### Assignment
What's wanted is each entry repeated verbatim, minus its images.

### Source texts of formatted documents
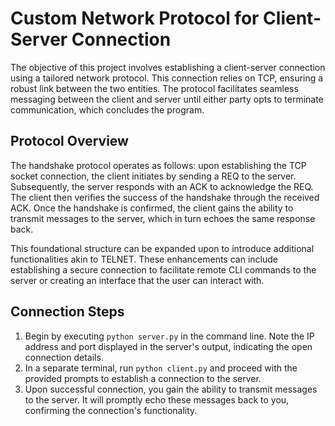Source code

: # Custom Network Protocol for Client-Server Connection

The objective of this project involves establishing a client-server connection using a tailored network protocol. This connection relies on TCP, ensuring a robust link between the two entities. The protocol facilitates seamless messaging between the client and server until either party opts to terminate communication, which concludes the program.

## Protocol Overview

The handshake protocol operates as follows: upon establishing the TCP socket connection, the client initiates by sending a REQ to the server. Subsequently, the server responds with an ACK to acknowledge the REQ. The client then verifies the success of the handshake through the received ACK. Once the handshake is confirmed, the client gains the ability to transmit messages to the server, which in turn echoes the same response back.

This foundational structure can be expanded upon to introduce additional functionalities akin to TELNET. These enhancements can include establishing a secure connection to facilitate remote CLI commands to the server or creating an interface that the user can interact with.

## Connection Steps

1) Begin by executing `python server.py` in the command line. Note the IP address and port displayed in the server's output, indicating the open connection details.
2) In a separate terminal, run `python client.py` and proceed with the provided prompts to establish a connection to the server.
3) Upon successful connection, you gain the ability to transmit messages to the server. It will promptly echo these messages back to you, confirming the connection's functionality.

### Exercise answer
Source code

: # Custom Network Protocol for Client-Server Connection

The objective of this project involves establishing a client-server connection using a tailored network protocol. This connection relies on TCP, ensuring a robust link between the two entities. The protocol facilitates seamless messaging between the client and server until either party opts to terminate communication, which concludes the program.

## Protocol Overview

The handshake protocol operates as follows: upon establishing the TCP socket connection, the client initiates by sending a REQ to the server. Subsequently, the server responds with an ACK to acknowledge the REQ. The client then verifies the success of the handshake through the received ACK. Once the handshake is confirmed, the client gains the ability to transmit messages to the server, which in turn echoes the same response back.

This foundational structure can be expanded upon to introduce additional functionalities akin to TELNET. These enhancements can include establishing a secure connection to facilitate remote CLI commands to the server or creating an interface that the user can interact with.

## Connection Steps

1) Begin by executing `python server.py` in the command line. Note the IP address and port displayed in the server's output, indicating the open connection details.
2) In a separate terminal, run `python client.py` and proceed with the provided prompts to establish a connection to the server.
3) Upon successful connection, you gain the ability to transmit messages to the server. It will promptly echo these messages back to you, confirming the connection's functionality.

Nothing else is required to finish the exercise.